• **Work to complete**: Every line below must be copied as written, except for pictures.

• **Supplied data**:
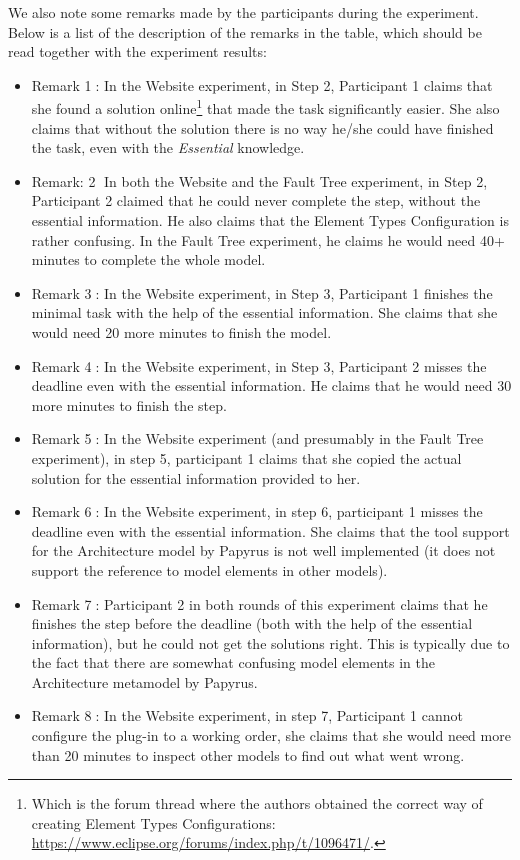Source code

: We also note some remarks made by the participants during the experiment.
Below is a list of the description of the remarks in the table, which should be read together with the experiment results:
\begin{itemize}
	\item Remark \textcircled{1}: In the Website experiment, in Step 2, Participant 1 claims that she found a solution online\footnote{Which is the forum thread where the authors obtained the correct way of creating Element Types Configurations: \url{https://www.eclipse.org/forums/index.php/t/1096471/}.} that made the task significantly easier. 
	She also claims that without the solution there is no way he/she could have finished the task, even with the \textit{Essential} knowledge.
	\item Remark: \textcircled{2} In both the Website and the Fault Tree experiment, in Step 2, Participant 2 claimed that he could never complete the step, without the essential information. 
	He also claims that the Element Types Configuration is rather confusing.
	In the Fault Tree experiment, he claims he would need 40+ minutes to complete the whole model.
	\item Remark \textcircled{3}: In the Website experiment, in Step 3, Participant 1 finishes the minimal task with the help of the essential information. She	claims that she would need 20 more minutes to finish the model.
	\item Remark \textcircled{4}: In the Website experiment, in Step 3, Participant 2 misses the deadline even with the essential information.
	He claims that he would need 30 more minutes to finish the step.
	\item Remark \textcircled{5}: In the Website experiment (and presumably in the Fault Tree experiment), in step 5, participant 1 claims that she copied the actual solution for the essential information provided to her.
	\item Remark \textcircled{6}: In the Website experiment, in step 6, participant 1 misses the deadline even with the essential information. 
	She claims that the tool support for the Architecture model by Papyrus is not well implemented (it does not support the reference to model elements in other models).
	\item Remark \textcircled{7}: Participant 2 in both rounds of this experiment claims that he finishes the step before the deadline (both with the help of the essential information), but he could not get the solutions right. 
	This is typically due to the fact that there are somewhat confusing model elements in the Architecture metamodel by Papyrus.
	\item Remark \textcircled{8}: In the Website experiment, in step 7, Participant 1 cannot configure the plug-in to a working order, she claims that she would need more than 20 minutes to inspect other models to find out what went wrong.
\end{itemize}
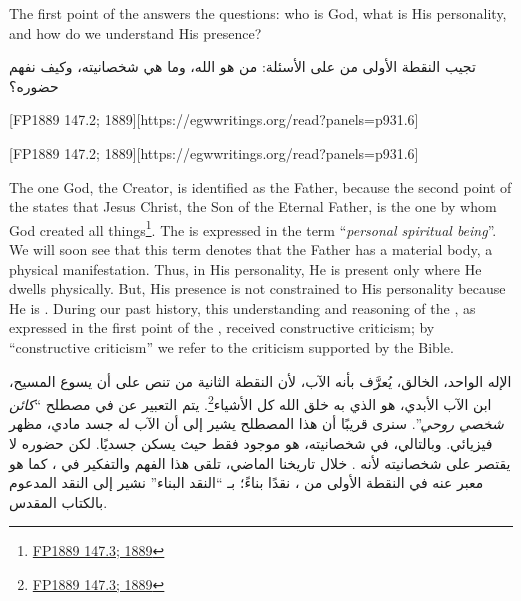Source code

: 



The first point of the  answers the questions: who is God, what is His personality, and how do we understand His presence?


تجيب النقطة الأولى من  على الأسئلة: من هو الله، وما هي شخصانيته، وكيف نفهم حضوره؟


[FP1889 147.2; 1889][https://egwwritings.org/read?panels=p931.6]


[FP1889 147.2; 1889][https://egwwritings.org/read?panels=p931.6]


The one God, the Creator, is identified as the Father, because the second point of the  states that Jesus Christ, the Son of the Eternal Father, is the one by whom God created all things\footnote{\href{https://egwwritings.org/?ref=en_FP1889.147.3&para=931.7}{FP1889 147.3; 1889}}. The  is expressed in the term “\textit{personal spiritual being}”. We will soon see that this term denotes that the Father has a material body, a physical manifestation. Thus, in His personality, He is present only where He dwells physically. But, His presence is not constrained to His personality because He is . During our past history, this understanding and reasoning of the , as expressed in the first point of the , received constructive criticism; by “constructive criticism” we refer to the criticism supported by the Bible.


الإله الواحد، الخالق، يُعرَّف بأنه الآب، لأن النقطة الثانية من  تنص على أن يسوع المسيح، ابن الآب الأبدي، هو الذي به خلق الله كل الأشياء\footnote{\href{https://egwwritings.org/?ref=en_FP1889.147.3&para=931.7}{FP1889 147.3; 1889}}. يتم التعبير عن  في مصطلح “\textit{كائن شخصي روحي}”. سنرى قريبًا أن هذا المصطلح يشير إلى أن الآب له جسد مادي، مظهر فيزيائي. وبالتالي، في شخصانيته، هو موجود فقط حيث يسكن جسديًا. لكن حضوره لا يقتصر على شخصانيته لأنه . خلال تاريخنا الماضي، تلقى هذا الفهم والتفكير في ، كما هو معبر عنه في النقطة الأولى من ، نقدًا بناءً؛ بـ “النقد البناء” نشير إلى النقد المدعوم بالكتاب المقدس.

• **Solution**:
Source code

: We also note some remarks made by the participants during the experiment.
Below is a list of the description of the remarks in the table, which should be read together with the experiment results:
\begin{itemize}
	\item Remark \textcircled{1}: In the Website experiment, in Step 2, Participant 1 claims that she found a solution online\footnote{Which is the forum thread where the authors obtained the correct way of creating Element Types Configurations: \url{https://www.eclipse.org/forums/index.php/t/1096471/}.} that made the task significantly easier. 
	She also claims that without the solution there is no way he/she could have finished the task, even with the \textit{Essential} knowledge.
	\item Remark: \textcircled{2} In both the Website and the Fault Tree experiment, in Step 2, Participant 2 claimed that he could never complete the step, without the essential information. 
	He also claims that the Element Types Configuration is rather confusing.
	In the Fault Tree experiment, he claims he would need 40+ minutes to complete the whole model.
	\item Remark \textcircled{3}: In the Website experiment, in Step 3, Participant 1 finishes the minimal task with the help of the essential information. She	claims that she would need 20 more minutes to finish the model.
	\item Remark \textcircled{4}: In the Website experiment, in Step 3, Participant 2 misses the deadline even with the essential information.
	He claims that he would need 30 more minutes to finish the step.
	\item Remark \textcircled{5}: In the Website experiment (and presumably in the Fault Tree experiment), in step 5, participant 1 claims that she copied the actual solution for the essential information provided to her.
	\item Remark \textcircled{6}: In the Website experiment, in step 6, participant 1 misses the deadline even with the essential information. 
	She claims that the tool support for the Architecture model by Papyrus is not well implemented (it does not support the reference to model elements in other models).
	\item Remark \textcircled{7}: Participant 2 in both rounds of this experiment claims that he finishes the step before the deadline (both with the help of the essential information), but he could not get the solutions right. 
	This is typically due to the fact that there are somewhat confusing model elements in the Architecture metamodel by Papyrus.
	\item Remark \textcircled{8}: In the Website experiment, in step 7, Participant 1 cannot configure the plug-in to a working order, she claims that she would need more than 20 minutes to inspect other models to find out what went wrong.
\end{itemize}
Source code

: 



The first point of the  answers the questions: who is God, what is His personality, and how do we understand His presence?


تجيب النقطة الأولى من  على الأسئلة: من هو الله، وما هي شخصانيته، وكيف نفهم حضوره؟


[FP1889 147.2; 1889][https://egwwritings.org/read?panels=p931.6]


[FP1889 147.2; 1889][https://egwwritings.org/read?panels=p931.6]


The one God, the Creator, is identified as the Father, because the second point of the  states that Jesus Christ, the Son of the Eternal Father, is the one by whom God created all things\footnote{\href{https://egwwritings.org/?ref=en_FP1889.147.3&para=931.7}{FP1889 147.3; 1889}}. The  is expressed in the term “\textit{personal spiritual being}”. We will soon see that this term denotes that the Father has a material body, a physical manifestation. Thus, in His personality, He is present only where He dwells physically. But, His presence is not constrained to His personality because He is . During our past history, this understanding and reasoning of the , as expressed in the first point of the , received constructive criticism; by “constructive criticism” we refer to the criticism supported by the Bible.


الإله الواحد، الخالق، يُعرَّف بأنه الآب، لأن النقطة الثانية من  تنص على أن يسوع المسيح، ابن الآب الأبدي، هو الذي به خلق الله كل الأشياء\footnote{\href{https://egwwritings.org/?ref=en_FP1889.147.3&para=931.7}{FP1889 147.3; 1889}}. يتم التعبير عن  في مصطلح “\textit{كائن شخصي روحي}”. سنرى قريبًا أن هذا المصطلح يشير إلى أن الآب له جسد مادي، مظهر فيزيائي. وبالتالي، في شخصانيته، هو موجود فقط حيث يسكن جسديًا. لكن حضوره لا يقتصر على شخصانيته لأنه . خلال تاريخنا الماضي، تلقى هذا الفهم والتفكير في ، كما هو معبر عنه في النقطة الأولى من ، نقدًا بناءً؛ بـ “النقد البناء” نشير إلى النقد المدعوم بالكتاب المقدس.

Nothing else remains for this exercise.